=== Brief ===
Please copy each line below that contains the word "assets".

****************

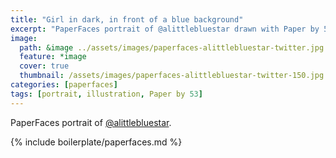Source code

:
 ```yaml
---
title: "Girl in dark, in front of a blue background"
excerpt: "PaperFaces portrait of @alittlebluestar drawn with Paper by 53 on an iPad."
image: 
  path: &image ../assets/images/paperfaces-alittlebluestar-twitter.jpg 
  feature: *image
  cover: true
  thumbnail: /assets/images/paperfaces-alittlebluestar-twitter-150.jpg
categories: [paperfaces]
tags: [portrait, illustration, Paper by 53]
---
```


PaperFaces portrait of [@alittlebluestar](https://twitter.com/alittlebluestar).

{% include boilerplate/paperfaces.md %}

****************

=== Answer section ===
  path: &image ../assets/images/paperfaces-alittlebluestar-twitter.jpg 
  thumbnail: /assets/images/paperfaces-alittlebluestar-twitter-150.jpg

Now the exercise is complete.